• **Problem**
Your answer should be every line of the records that contains the word "octo".

══ Data supplied ══

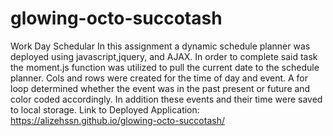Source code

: # glowing-octo-succotash
Work Day Schedular
In this assignment a dynamic schedule planner was deployed using javascript,jquery, and AJAX. In order to complete said task the moment.js function was utilized to pull the current date to the schedule planner. Cols and rows were created for the time of day and event. A for loop determined whether the event was in the past present or future and color coded accordingly. In addition these events and their time were saved to local storage.
Link to Deployed Application: https://alizehssn.github.io/glowing-octo-succotash/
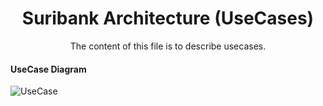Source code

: <center>
<h1>Suribank Architecture (UseCases)</h1>
<p>The content of this file is to describe usecases.</p>
</center>

#### UseCase Diagram
![UseCase](http://www.plantuml.com/plantuml/proxy?cache=no&src=https://raw.github.com/SuriDevs/suribank-docs/master/Diagrams/UseCase/UseCase.puml)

═══

• **Written answer**
: # glowing-octo-succotash
Link to Deployed Application: https://alizehssn.github.io/glowing-octo-succotash/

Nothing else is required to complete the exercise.